God. I haven’t even met him.” She picked up the note again. “It’s the same handwriting.”
A woman’s hand, Rollins was still convinced. But he found it hard to focus. He remembered how his father had popped up unexpectedly on his Johnson file, too.
“Well?” Marj asked.
“I was just thinking,” Rollins replied.
“Don’t think,” she said angrily. “You think too much already. You’ve got to do something!”
Tina turned to Marj. “Is he always like this?”
Marj sighed, then turned back to Rollins. “Look, Rolo, we may need to go to the police.”
“Marj, please—”
“Don’t worry, I didn’t call anybody yet,” she told him. “I figured you’d like some time to think over what you wanted to say.”
Now Rollins was seriously alarmed. “What do you mean by that?”
“Rolo, we can’t keep going like this.”
“I never should have gotten you involved,” he said.
He reached for her hand, felt the gentleness of it, the soft palm, the delicate fingers. She didn’t move, and he gently drew her to him. He wanted to plant a kiss in the soft hollow of her neck. He ached to, but he held himself back. He knew it wasn’t what she wanted. She was through with him, he could tell.
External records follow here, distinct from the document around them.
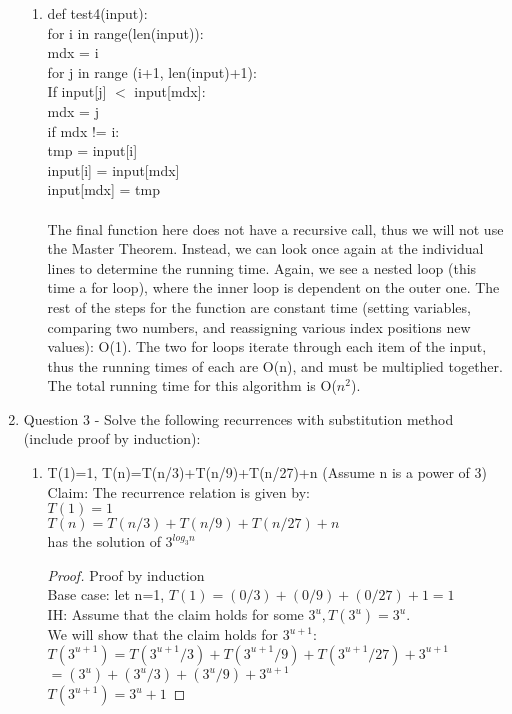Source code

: \documentclass{article}
\begin{document}
\begin{enumerate}
\begin{enumerate}
        \item def test4(input):\\
        \indent for i in range(len(input)):\\
        \indent \indent mdx = i\\
        \indent \indent for j in range (i+1, len(input)+1):\\
        \indent \indent \indent If input[j] $<$ input[mdx]:\\
        \indent \indent \indent \indent mdx = j\\
        \indent \indent if mdx != i:\\
        \indent \indent \indent tmp = input[i]\\
        \indent \indent \indent input[i] = input[mdx]\\
        \indent \indent \indent input[mdx] = tmp\\\\
        The final function here does not have a recursive call, thus we will not use the Master Theorem.
        Instead, we can look once again at the individual lines to determine the running time. 
        Again, we see a nested loop (this time a for loop), where the inner loop is dependent on the outer one.
        The rest of the steps for the function are constant time (setting variables, comparing two numbers, and
        reassigning various index positions new values): O(1). The two for loops iterate through each item of the input,
        thus the running times of each are O(n), and must be multiplied together. The total running time for this
        algorithm is O($n^2$).\\

    \end{enumerate}
\item Question 3 - Solve the following recurrences with substitution method (include proof by induction):\\
  \begin{enumerate} 
  
        \item T(1)=1, T(n)=T(n/3)+T(n/9)+T(n/27)+n (Assume n is a power of 3)\\
        Claim: The recurrence relation is given by:\\
        $T(1)=1$\\
        $T(n) = T(n/3)+T(n/9)+T(n/27)+n$\\
        has the solution of $3^{log_3 n}$
        
        \begin{proof} Proof by induction\\
          Base case: let n=1, $T(1)=(0/3)+(0/9)+(0/27)+1=1$ \\
          IH: Assume that the claim holds for some $3^u, T(3^u)=3^u$.\\
          We will show that the claim holds for $3^{u+1}$:\\
          $T(3^{u+1})=T(3^{u+1}/3)+T(3^{u+1}/9)+T(3^{u+1}/27)+3^{u+1}$\\
          $ = (3^u)+(3^u/3)+(3^u/9)+3^{u+1}$\\
          $ T(3^{u+1})= 3^u+1$


\end{proof}
\end{enumerate}
\end{enumerate}
\end{document}
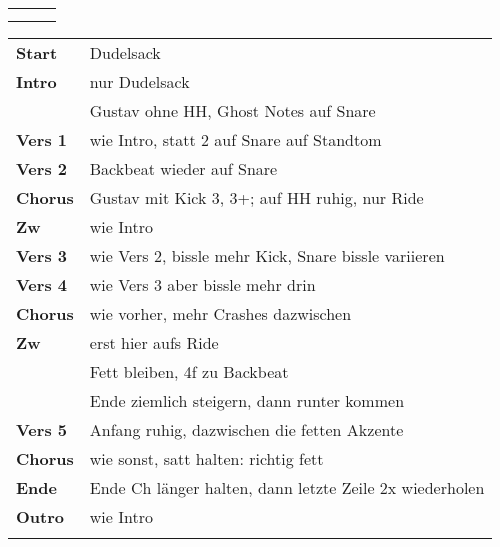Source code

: 

\begin{tabular}{p{0.6cm}p{12cm}p{1.4cm}}
	\rowcolor{cyan} \myRow{\thesongnumber} & \myRow{By Faith} & \myRow{76} \\
	                                       &                  &            \\
\end{tabular}

\begin{tabular}{p{1.6cm}l}
	\textbf{Start}  & Dudelsack                                               \\
	\textbf{Intro}  & nur Dudelsack                                           \\
	                & Gustav ohne HH, Ghost Notes auf Snare                   \\
	\textbf{Vers 1} & wie Intro, statt 2 auf Snare auf Standtom               \\
	\textbf{Vers 2} & Backbeat wieder auf Snare                               \\
	\textbf{Chorus} & Gustav mit Kick 3, 3+; auf HH ruhig, nur Ride           \\
	\textbf{Zw}     & wie Intro                                               \\
	\textbf{Vers 3} & wie Vers 2, bissle mehr Kick, Snare bissle variieren    \\
	\textbf{Vers 4} & wie Vers 3 aber bissle mehr drin                        \\
	\textbf{Chorus} & wie vorher, mehr Crashes dazwischen                     \\
	\textbf{Zw}     & erst hier aufs Ride                                     \\
	                & Fett bleiben, 4f zu Backbeat                            \\
	                & Ende ziemlich steigern, dann runter kommen              \\
	\textbf{Vers 5} & Anfang ruhig, dazwischen die fetten Akzente             \\
	\textbf{Chorus} & wie sonst, satt halten: richtig fett                    \\
	\textbf{Ende}   & Ende Ch länger halten, dann letzte Zeile 2x wiederholen \\
	\textbf{Outro}  & wie Intro                                               \\
	                &                                                         \\
\end{tabular}
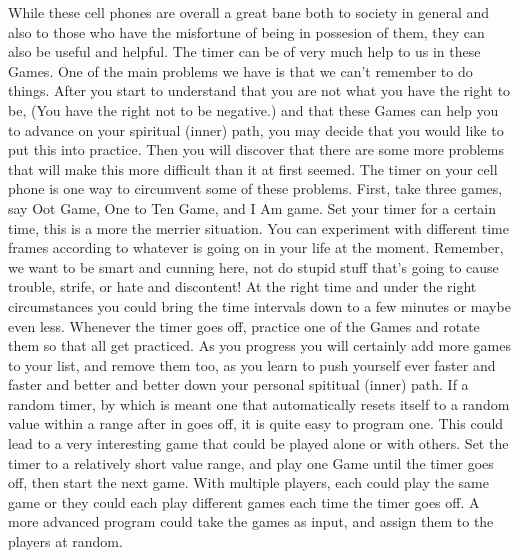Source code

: \documentclass[12pt,letterpaper]{book}
\begin{document}
While these cell phones are overall a great bane both to society in general and also to those who have the misfortune of being in possesion of them, they can also be useful and helpful. The timer can be of very much help to us in these Games. One of the main problems we have is that we can't remember to do things. After you start to understand that you are not what you have the right to be, (You have the right not to be negative.) and that these Games can help you to advance on your spiritual (inner) path, you may decide that you would like to put this into practice. Then you will discover that there are some more problems that will make this more difficult than it at first seemed. The timer on your cell phone is one way to circumvent some of these problems. First, take three games, say Oot Game, One to Ten Game, and I Am game. Set your timer for a certain time, this is a more the merrier situation. You can experiment with different time frames according to whatever is going on in your life at the moment. Remember, we want to be smart and cunning here, not do stupid stuff that's going to cause trouble, strife, or hate and discontent! At the right time and under the right circumstances you could bring the time intervals down to a few minutes or maybe even less. Whenever the timer goes off, practice one of the Games and rotate them so that all get practiced. As you progress you will certainly add more games to your list, and remove them too, as you learn to push yourself ever faster and faster and better and better down your personal spititual (inner) path. If a random timer, by which is meant one that automatically resets itself to a random value within a range after in goes off, it is quite easy to program one. This could lead to a very interesting game that could be played alone or with others. Set the timer to a relatively short value range, and play one Game until the timer goes off, then start the next game. With multiple players, each could play the same game or they could each play different games each time the timer goes off. A more advanced program could take the games as input, and assign them to the players at random.
\end{document}
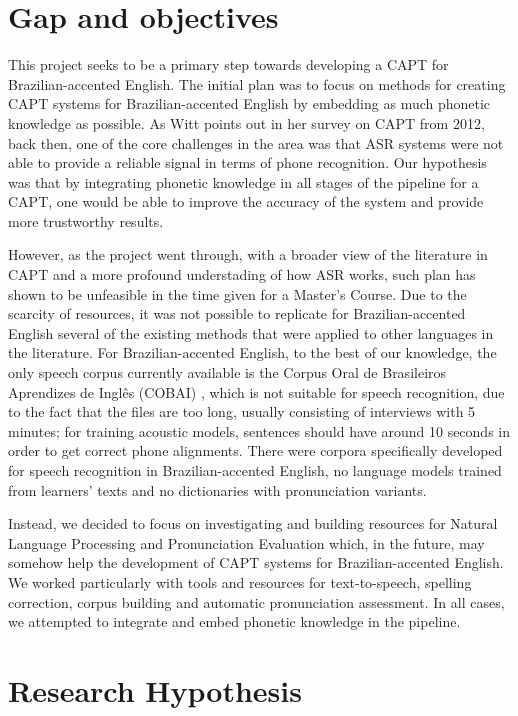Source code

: \section*{Gap and objectives} 

This project seeks to be a primary step towards developing a \ac{CAPT} for Brazilian-accented English. The initial plan was to focus on methods for creating \ac{CAPT} systems for Brazilian-accented English by embedding as much phonetic knowledge as possible. As Witt \citep{Witt2012} points out in her survey on \ac{CAPT} from 2012, back then, one of the core challenges in the area was that \ac{ASR} systems were not able to provide a reliable signal in terms of phone recognition. Our hypothesis was that by integrating phonetic knowledge in all stages of the pipeline for a \ac{CAPT}, one would be able to improve the accuracy of the system and provide more trustworthy results.

However, as the project went through, with a broader view of the literature in \ac{CAPT} and a more profound understading of how \ac{ASR} works, such plan has shown to be unfeasible in the time given for a Master's Course. Due to the scarcity of resources, it was not possible to replicate for Brazilian-accented English several of the existing methods that were applied to other languages in the literature. For Brazilian-accented English, to the best of our knowledge, the only speech corpus currently available is the Corpus Oral de Brasileiros Aprendizes de Ingl\^es (COBAI) \cite{Mello2012}, which is not suitable for speech recognition, due to the fact that the files are too long, usually consisting of interviews with 5 minutes; for training acoustic models, sentences should have around 10 seconds in order to get correct phone alignments. There were corpora specifically developed for speech recognition in Brazilian-accented English, no language models trained from learners' texts and no dictionaries with pronunciation variants. 

Instead, we decided to focus on investigating and building resources for Natural Language Processing and Pronunciation Evaluation which, in the future, may somehow help the development of \ac{CAPT} systems for Brazilian-accented English. We worked particularly with tools and resources for text-to-speech, spelling correction, corpus building and automatic pronunciation assessment. In all cases, we attempted to integrate and embed phonetic knowledge in the pipeline.

\section*{Research Hypothesis}

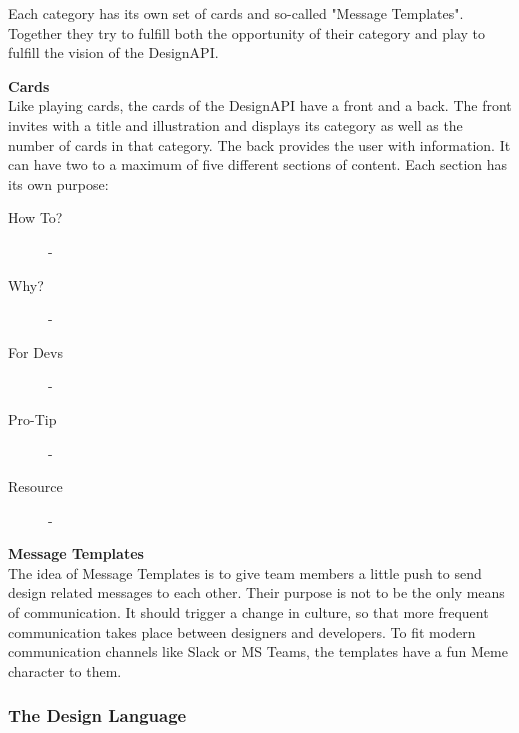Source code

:Each category has its own set of cards and so-called "Message Templates". Together they try to
fulfill both the opportunity of their category and play to fulfill the vision of the DesignAPI.

\textbf{Cards}\\
Like playing cards, the cards of the DesignAPI have a front and a back. The front invites with a
title and illustration and displays its category as well as the number of cards in that category.
The back provides the user with information. It can have two to a maximum of five different sections
of content. Each section has its own purpose: 

\begin{description}
    \item[How To?] -
    \item[Why?] -
    \item[For Devs] -
    \item[Pro-Tip] -
    \item[Resource] -
\end{description}

\textbf{Message Templates}\\
The idea of Message Templates is to give team members a little push to send design related messages
to each other. Their purpose is not to be the only means of communication. It should trigger a
change in culture, so that more frequent communication takes place between designers and developers.
To fit modern communication channels like Slack or MS Teams, the templates have a fun Meme character
to them.



\subsubsection{The Design Language}


% 


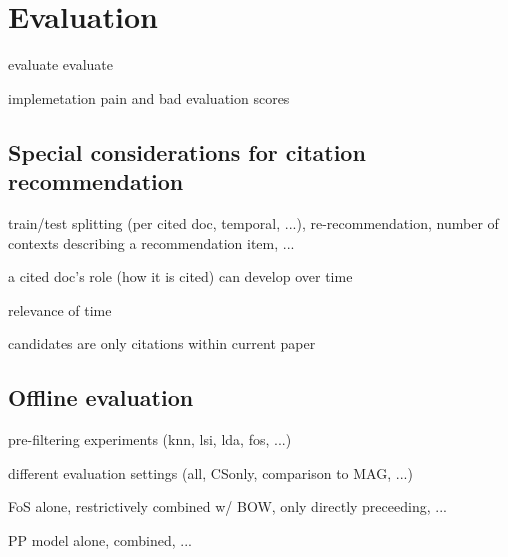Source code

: \chapter{Evaluation}\label{chap:evaluation}
evaluate evaluate

implemetation pain and bad evaluation scores\cite{Beel2017}

\section{Special considerations for citation recommendation}
train/test splitting (per cited doc, temporal, ...), re-recommendation, number of contexts describing a recommendation item, ...

a cited doc's role (how it is cited) can develop over time\cite{Swales1986,He2018}

relevance of time\cite{Beel2017a}

candidates are only citations within current paper\cite{Duma2014}

\section{Offline evaluation}
pre-filtering experiments (knn\cite{Bhagavatula2018}, lsi, lda, fos, ...)

different evaluation settings (all, CSonly, comparison to MAG, ...)

FoS alone, restrictively combined w/ BOW, only directly preceeding, ...

PP model alone, combined, ...

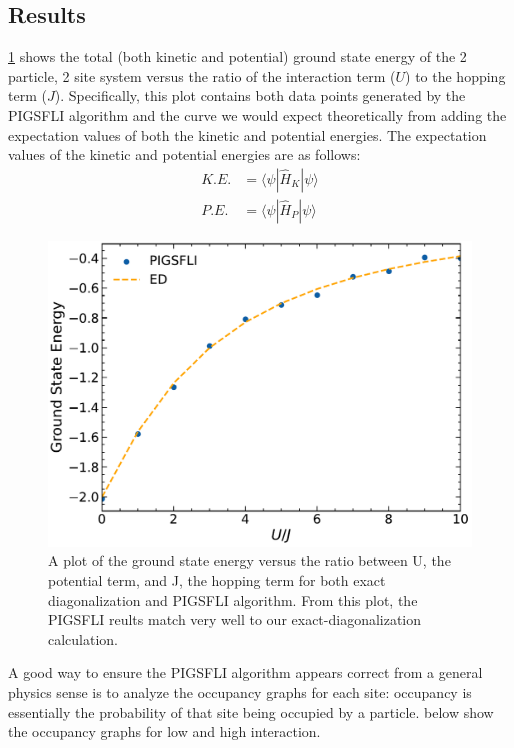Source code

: \subsection{Results}

\cref*{fig:total_energy} shows the total (both kinetic and potential) ground state energy of the 2 particle, 2 site system versus the ratio of the interaction term ($U$) to the hopping term ($J$). Specifically, this plot contains both data points generated by the PIGSFLI algorithm and the curve we would expect theoretically from adding the expectation values of both the kinetic and potential energies. The expectation values of the kinetic and potential energies are as follows: 
\begin{align*}
    K.E. &= \langle \psi | \hat{H}_K | \psi \rangle \\
    P.E. &= \langle \psi | \hat{H}_P | \psi \rangle
\end{align*}
\begin{figure}[H]
\centering
\includegraphics[scale=0.5]{../figures/total_energy.pdf}
\caption{A plot of the ground state energy versus the ratio between U, the potential term, and J, the hopping term for both exact diagonalization and PIGSFLI algorithm. From this plot, the PIGSFLI reults match very well to our exact-diagonalization calculation.}
\label{fig:total_energy}
\end{figure}

A good way to ensure the PIGSFLI algorithm appears correct from a general physics sense is to analyze the occupancy graphs for each site: occupancy is essentially the probability of that site being occupied by a particle.  below show the occupancy graphs for low and high interaction.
“Christ, I need a drink,” Tina announced. “Want one, Marjie?”
Marj stood, slipping free of Rollins’ grasp. “Sounds good.”
As she retreated from him, Rollins became aware of the space all around him in the hall. He took in the newel post, the banister, the muted floral print on the wallpaper, the thin carpet. Marj was slipping away, leaving him alone with these things. Rollins could tell he was not wanted in Tina’s apartment. No invitation had been extended to him. The proper course would have been to turn toward his own door, undo the locks, step inside, and close the door behind him, setting the burglar alarm, as always, against intruders. And that would be it. Marj would call the police, Rollins would be ruined, and she would be a memory.